▶ _Goal of the exercise_
Scan the entries and copy each line where the word "mapping" is present.

▶ _Supplied material_

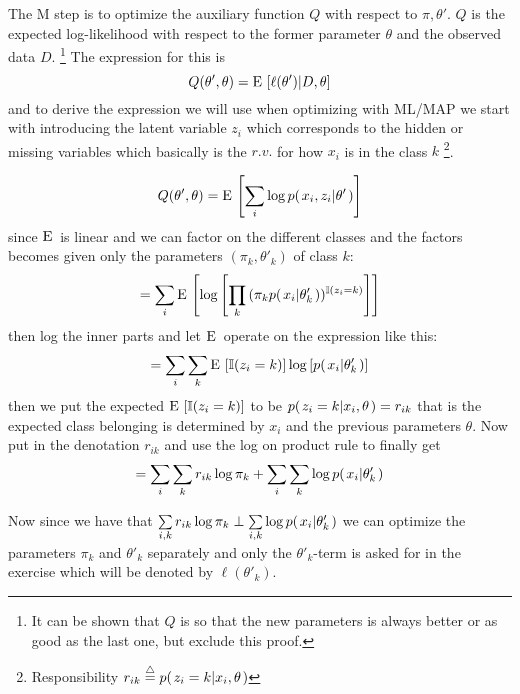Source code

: \documentclass[a4paper,twoside=false,abstract=false,numbers=noenddot,
titlepage=false,headings=small,parskip=half,version=last]{scrartcl}
\begin{document}
\begin{solution}
    The M step is to optimize the auxiliary function $Q$ with respect to
    $\pi,\theta'$. $Q$ is the expected log-likelihood with respect to the former
    parameter $\theta$ and the observed data $D$. 
    \footnote{It can be shown that $Q$ is so that the new parameters is always
    better or as good as the last one, but exclude this proof.}
    The expression for this is
    \begin{equation}
        Q(\theta', \theta) = {\rm E}\,\left[\ell(\theta')|D,\theta\right]
    \end{equation}
    and to derive the expression we will use when optimizing with ML/MAP we start
    with introducing the latent variable $z_i$ which corresponds to the
    hidden or missing
    variables which basically is the $r.v.$ for how $x_i$
    is in the class $k$ \footnote{Responsibility $r_{ik}\eqdef
    \cprob{z_i=k}{x_i,\theta}$}.
    
    \begin{equation}
       Q(\theta', \theta) = 
       {\rm E}\,\left[\sum\limits_i\log p{(\left. x_i,z_i \middle\vert \theta' \right.)}\right] 
    \end{equation}
    since ${\rm E}\,$ is linear and we can factor on the different classes and
    the factors becomes given only the parameters $(\pi_k,\theta'_k)$ of class $k$:
    \begin{equation}
       =\sum\limits_i{\rm E}\, \left[ 
            \log\left[
                \prod\limits_k{(
                    \pi_kp{(\left. x_i \middle\vert \theta'_k \right.)}
                )^{\mathbb{I}(z_i=k)}} 
            \right]
        \right] 
    \end{equation}
    then log the inner parts and let ${\rm E}\,$ operate on the expression like
    this:
    \begin{equation}
        =\sum\limits_i\sum\limits_k{\rm E}\,
            \left[
                \mathbb{I}(z_i=k)
            \right]
            \log\left[
                p{(\left. x_i \middle\vert \theta'_k \right.)}
            \right]
    \end{equation}
    then we put the expected ${\rm E}\,\left[\mathbb{I}(z_i=k)\right]$ to be
    $p{(\left. z_i=k \middle\vert x_i,\theta \right.)}=r_{ik}$ that is the expected class belonging is
    determined by $x_i$ and the previous parameters $\theta$.
    Now put in the denotation $r_{ik}$ and use the log on product rule to
    finally get
    \begin{equation}
        = \sum\limits_i \sum\limits_k {r_{ik}\log \pi_k} +
        \sum\limits_i \sum\limits_k \log p{(\left. x_i \middle\vert \theta'_k \right.)}
    \end{equation}
    
    Now since we have that $\sum\limits_{i,k}r_{ik}\log\pi_k \perp
    \sum\limits_{i,k}\log p{(\left. x_i \middle\vert \theta'_k \right.)}$ we can optimize the parameters
    $\pi_k$ and $\theta'_k$ separately and only the $\theta'_k$-term is asked for in the
    exercise which will be denoted by $\ell(\theta'_k)$.


\end{solution}

\end{document}
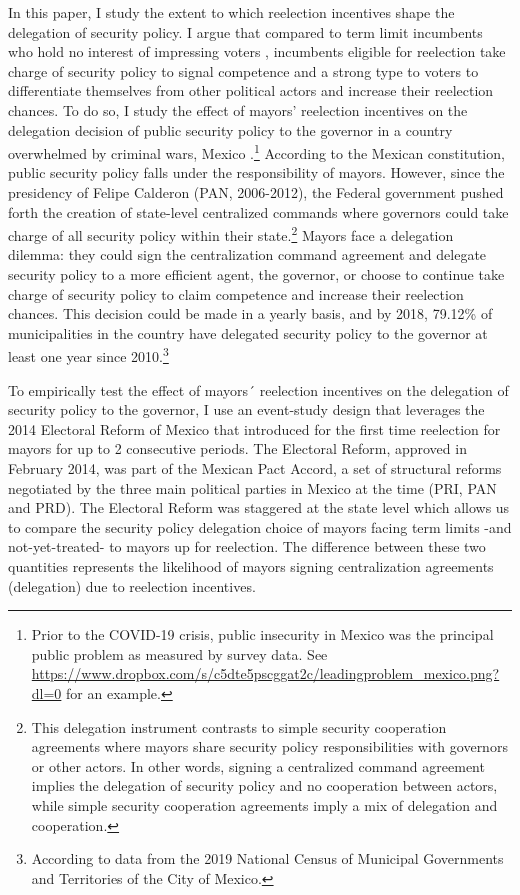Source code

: In this paper, I study the extent to which reelection incentives shape the delegation of security policy. I argue that compared to term limit incumbents who hold no interest of impressing voters \citep{ashworth_2012}, incumbents eligible for reelection take charge of security policy to signal competence and a strong type to voters to differentiate themselves from other political actors and increase their reelection chances.  To do so, I study the effect of mayors' reelection incentives on the delegation decision of public security policy to the governor in a country overwhelmed by criminal wars, Mexico \citep{ley_trejo_2020}.\footnote{Prior to the COVID-19 crisis, public insecurity in Mexico was the principal public problem as measured by survey data. See \url{https://www.dropbox.com/s/c5dte5pscggat2c/leadingproblem_mexico.png?dl=0} for an example.} According to the Mexican constitution, public security policy falls under the responsibility of mayors. However, since the presidency of Felipe Calderon (PAN, 2006-2012), the Federal government pushed forth the creation of state-level centralized commands where governors could take charge of all security policy within their state.\footnote{This delegation instrument contrasts to simple security cooperation agreements where mayors share security policy responsibilities with governors or other actors. In other words, signing a centralized command agreement implies the delegation of security policy and no cooperation between actors, while simple security cooperation agreements imply a mix of delegation and cooperation.} Mayors face a delegation dilemma: they could sign the centralization command agreement and delegate security policy to a more efficient agent, the governor, or choose to continue take charge of security policy to claim competence and increase their reelection chances. This decision could be made in a yearly basis, and by 2018, 79.12\% of municipalities in the country have delegated security policy to the governor at least one year since 2010.\footnote{According to data from the 2019 National Census of Municipal Governments and Territories of the City of Mexico.} 
          
To empirically test the effect of mayors´ reelection incentives on the delegation of security policy to the governor, I use an event-study design that leverages the 2014 Electoral Reform of Mexico that introduced for the first time reelection for mayors for up to 2 consecutive periods. The Electoral Reform, approved in February 2014, was part of the Mexican Pact Accord, a set of structural reforms negotiated by the three main political parties in Mexico at the time (PRI, PAN and PRD). The Electoral Reform was staggered at the state level which allows us to compare the security policy delegation choice of mayors facing term limits -and not-yet-treated- to mayors up for reelection. The difference between these two quantities represents the likelihood of mayors signing centralization agreements (delegation) due to reelection incentives. 
          
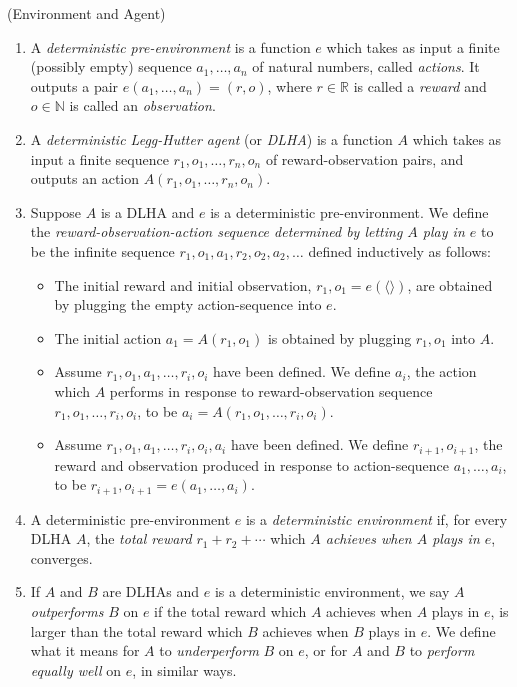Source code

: \documentclass[twoside,11pt]{article}
\begin{document}
\begin{definition}
\label{EnvironmentAndAgent}
    (Environment and Agent)
    \begin{enumerate}
        \item
        A \emph{deterministic pre-environment} is a function $e$ which takes as input a finite
        (possibly empty) sequence
        $a_1,\ldots,a_n$ of
        natural numbers, called \emph{actions}. It outputs a pair 
        $e(a_1,\ldots,a_n)=(r,o)$, where $r\in\mathbb R$ is called a \emph{reward}
        and $o\in\mathbb N$ is called an \emph{observation}.
        \item
        A \emph{deterministic Legg-Hutter agent} (or \emph{DLHA}) is
        a function $A$ which takes as input a finite sequence
        $r_1,o_1,\ldots,r_n,o_n$ of reward-observation pairs, and outputs an action
        $A(r_1,o_1,\ldots,r_n,o_n)$.
        \item
        Suppose $A$ is a DLHA and $e$ is a deterministic pre-environment.
        We define the \emph{reward-observation-action sequence
        determined by letting $A$ play in $e$} to be the infinite sequence
        $r_1,o_1,a_1,r_2,o_2,a_2,\ldots$ defined inductively as follows:
        \begin{itemize}
            \item
            The initial reward and initial observation,
            $r_1,o_1=e(\langle\rangle)$, are obtained by plugging the empty
            action-sequence into $e$.
            \item
            The initial action
            $a_1=A(r_1,o_1)$ is obtained by plugging $r_1,o_1$ into $A$.
            \item
            Assume $r_1,o_1,a_1,\ldots,r_i,o_i$ have been defined.
            We define $a_i$,
            the action which $A$ performs
            in response to reward-observation sequence $r_1,o_1,\ldots,r_i,o_i$,
            to be $a_i=A(r_1,o_1,\ldots,r_i,o_i)$.
            \item
            Assume $r_1,o_1,a_1,\ldots,r_i,o_i,a_i$ have been defined.
            We define $r_{i+1},o_{i+1}$, the reward and observation
            produced in response to action-sequence $a_1,\ldots,a_i$,
            to be $r_{i+1},o_{i+1}=e(a_1,\ldots,a_i)$.
        \end{itemize}
        \item
        A deterministic pre-environment $e$ is a \emph{deterministic environment} if,
        for every DLHA $A$, the \emph{total reward} $r_1+r_2+\cdots$
        which \emph{$A$ achieves
        when $A$ plays in $e$}, converges.
        \item
        If $A$ and $B$ are DLHAs and $e$ is a deterministic environment, we
        say $A$ \emph{outperforms}
        $B$ on $e$ if the total reward which $A$ achieves when $A$ plays in $e$, is larger than
        the total reward which $B$ achieves when $B$ plays in $e$.
        We define what it means for
        $A$ to \emph{underperform} $B$ on $e$, or for $A$ and $B$
        to \emph{perform equally well}
        on $e$, in similar ways.
    \end{enumerate}
\end{definition}
\end{document}
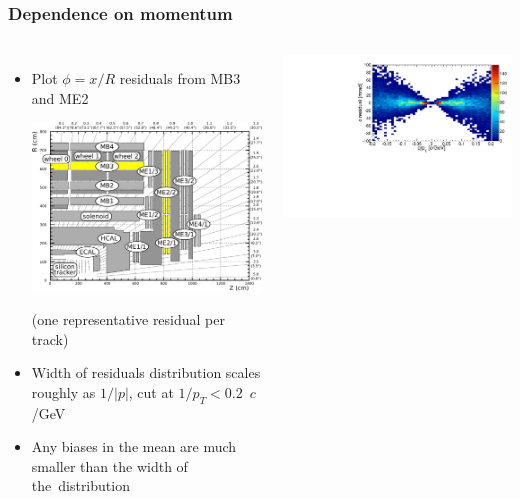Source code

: \documentclass[compress]{beamer}
\begin{document}
\begin{frame}
\frametitle{Dependence on momentum}

\begin{columns}
\begin{itemize}
\item Plot $\phi = x/R$ residuals from MB3 and ME2

\includegraphics[width=\linewidth]{muon_system_labeled_mb3-me2.pdf}

(one representative residual per track)

\item Width of residuals distribution scales roughly as $1/|p|$, cut at $1/p_T < 0.2$~$c$/GeV

\item Any biases in the mean are much smaller than the width of
  \mbox{the distribution\hspace{-1 cm}}
\end{itemize}

\includegraphics[width=\linewidth]{simple2d_qoverpt.pdf}


\end{columns}
\end{frame}
\end{document}
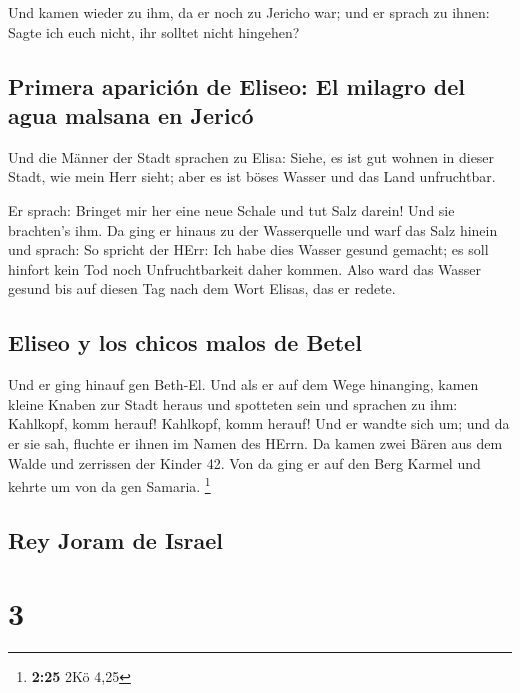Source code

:  Und kamen wieder zu ihm, da er noch zu Jericho war; und
er sprach zu ihnen: Sagte ich euch nicht, ihr solltet nicht hingehen?

\hypertarget{primera-apariciuxf3n-de-eliseo-el-milagro-del-agua-malsana-en-jericuxf3}{%
\subsection{Primera aparición de Eliseo: El milagro del agua malsana en
Jericó}\label{primera-apariciuxf3n-de-eliseo-el-milagro-del-agua-malsana-en-jericuxf3}}

 Und die Männer der Stadt sprachen zu Elisa: Siehe, es
ist gut wohnen in dieser Stadt, wie mein Herr sieht; aber es ist böses
Wasser und das Land unfruchtbar.

 Er sprach: Bringet mir her eine neue Schale und tut Salz
darein! Und sie brachten's ihm.  Da ging er hinaus zu der
Wasserquelle und warf das Salz hinein und sprach: So spricht der HErr:
Ich habe dies Wasser gesund gemacht; es soll hinfort kein Tod noch
Unfruchtbarkeit daher kommen.  Also ward das Wasser
gesund bis auf diesen Tag nach dem Wort Elisas, das er redete.

\hypertarget{eliseo-y-los-chicos-malos-de-betel}{%
\subsection{Eliseo y los chicos malos de
Betel}\label{eliseo-y-los-chicos-malos-de-betel}}

 Und er ging hinauf gen Beth-El. Und als er auf dem Wege
hinanging, kamen kleine Knaben zur Stadt heraus und spotteten sein und
sprachen zu ihm: Kahlkopf, komm herauf! Kahlkopf, komm herauf!
 Und er wandte sich um; und da er sie sah, fluchte er
ihnen im Namen des HErrn. Da kamen zwei Bären aus dem Walde und
zerrissen der Kinder 42.  Von da ging er auf den Berg
Karmel und kehrte um von da gen Samaria. \footnote{\textbf{2:25} 2Kö
  4,25}

\hypertarget{rey-joram-de-israel}{%
\subsection{Rey Joram de Israel}\label{rey-joram-de-israel}}

\hypertarget{section-2}{%
\section{3}\label{section-2}}

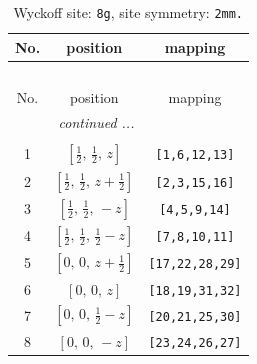 \documentclass[fleqn,8pt]{jsarticle}
\begin{document}
\begin{longtable}{ccc}
\caption{Wyckoff site: {\tt 8g}, site symmetry: {\tt 2mm.}}
 \\
 \hline \hline
No. & position & mapping \\ \hline \endfirsthead

\multicolumn{2}{l}{\tablename\ \thetable{}} \\
 \hline \hline
No. & position & mapping \\ \hline \endhead

 \hline \hline
\multicolumn{2}{r}{\footnotesize\it continued ...} \\ \endfoot

 \hline \hline
\multicolumn{2}{r}{} \\ \endlastfoot

1 & $\left[ \frac{1}{2},\, \frac{1}{2},\, z \right]$ & {\tt [1,6,12,13]} \\ \hline
2 & $\left[ \frac{1}{2},\, \frac{1}{2},\, z + \frac{1}{2} \right]$ & {\tt [2,3,15,16]} \\ \hline
3 & $\left[ \frac{1}{2},\, \frac{1}{2},\, - z \right]$ & {\tt [4,5,9,14]} \\ \hline
4 & $\left[ \frac{1}{2},\, \frac{1}{2},\, \frac{1}{2} - z \right]$ & {\tt [7,8,10,11]} \\ \hline
5 & $\left[ 0,\, 0,\, z + \frac{1}{2} \right]$ & {\tt [17,22,28,29]} \\ \hline
6 & $\left[ 0,\, 0,\, z \right]$ & {\tt [18,19,31,32]} \\ \hline
7 & $\left[ 0,\, 0,\, \frac{1}{2} - z \right]$ & {\tt [20,21,25,30]} \\ \hline
8 & $\left[ 0,\, 0,\, - z \right]$ & {\tt [23,24,26,27]} \\
\end{longtable}
\renewcommand{\arraystretch}{1.2}
\end{document}
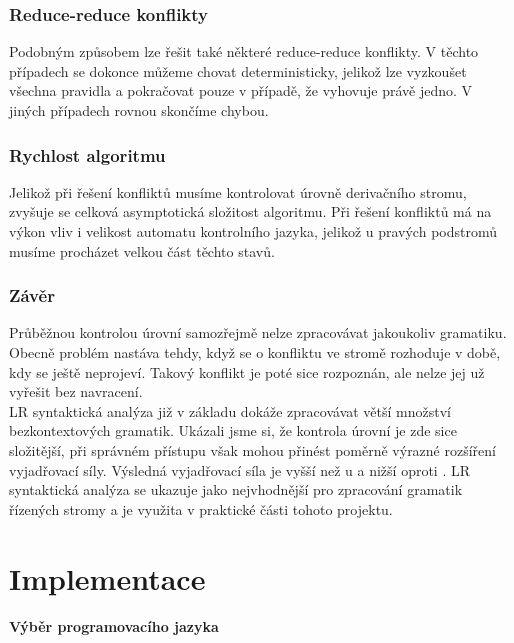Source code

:\subsection{Reduce-reduce konflikty}
\label{subsec:reduceReduce}

Podobným způsobem lze řešit také některé reduce-reduce konflikty.
V těchto případech se dokonce můžeme chovat deterministicky,
jelikož lze vyzkoušet všechna pravidla a pokračovat pouze v případě,
že vyhovuje právě jedno. V jiných případech rovnou skončíme chybou.

\subsection{Rychlost algoritmu}
\label{subsec:speed}

Jelikož při řešení konfliktů musíme kontrolovat úrovně derivačního stromu,
zvyšuje se celková asymptotická složitost algoritmu. Při řešení konfliktů
má na výkon vliv i velikost automatu kontrolního jazyka, jelikož u pravých
podstromů musíme procházet velkou část těchto stavů.

\subsection*{Závěr}

Průběžnou kontrolou úrovní samozřejmě nelze zpracovávat jakoukoliv gramatiku.
Obecně problém nastáva tehdy, když se o konfliktu ve stromě rozhoduje
v době, kdy se ještě neprojeví. Takový konflikt je poté sice rozpoznán,
ale nelze jej už vyřešit bez navracení.\\

LR syntaktická analýza již v základu dokáže zpracovávat větší množství
bezkontextových gramatik. Ukázali jsme si, že kontrola úrovní je zde
sice složitější, při správném přístupu však mohou přinést poměrně výrazné
rozšíření vyjadřovací síly. Výsledná vyjadřovací síla je vyšší než u
 a nižší oproti .
LR syntaktická analýza se ukazuje jako nejvhodnější pro zpracování
gramatik řízených stromy a je využita v praktické části tohoto projektu.\\

\chapter{Implementace}
\label{chap:Implementation}

\subsubsection*{Výběr programovacího jazyka}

▶ _Task result_
No. & position & mapping \\ \hline \endfirsthead
No. & position & mapping \\ \hline \endhead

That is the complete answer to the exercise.